[Opening Supplied data section]

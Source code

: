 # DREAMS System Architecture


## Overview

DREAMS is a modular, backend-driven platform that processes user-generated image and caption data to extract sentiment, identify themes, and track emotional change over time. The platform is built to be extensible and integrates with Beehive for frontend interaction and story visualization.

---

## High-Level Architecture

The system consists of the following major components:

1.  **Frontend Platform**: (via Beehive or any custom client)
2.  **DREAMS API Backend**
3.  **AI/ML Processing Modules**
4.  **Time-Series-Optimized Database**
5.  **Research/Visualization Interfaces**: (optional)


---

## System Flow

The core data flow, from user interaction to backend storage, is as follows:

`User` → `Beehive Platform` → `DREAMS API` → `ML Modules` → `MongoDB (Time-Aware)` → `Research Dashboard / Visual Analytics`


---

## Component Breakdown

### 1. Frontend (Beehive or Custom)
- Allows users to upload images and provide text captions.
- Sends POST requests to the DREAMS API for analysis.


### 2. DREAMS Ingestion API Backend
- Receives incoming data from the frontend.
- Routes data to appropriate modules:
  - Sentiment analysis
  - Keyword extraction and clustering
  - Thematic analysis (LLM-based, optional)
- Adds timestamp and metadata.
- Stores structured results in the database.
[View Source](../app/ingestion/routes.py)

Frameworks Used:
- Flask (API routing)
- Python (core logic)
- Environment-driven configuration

[Closing Supplied data section]

* What this task involves:
For the listing above, identify each line bearing "Beehive".

* Solution for this problem:
DREAMS is a modular, backend-driven platform that processes user-generated image and caption data to extract sentiment, identify themes, and track emotional change over time. The platform is built to be extensible and integrates with Beehive for frontend interaction and story visualization.
1.  **Frontend Platform**: (via Beehive or any custom client)
`User` → `Beehive Platform` → `DREAMS API` → `ML Modules` → `MongoDB (Time-Aware)` → `Research Dashboard / Visual Analytics`
### 1. Frontend (Beehive or Custom)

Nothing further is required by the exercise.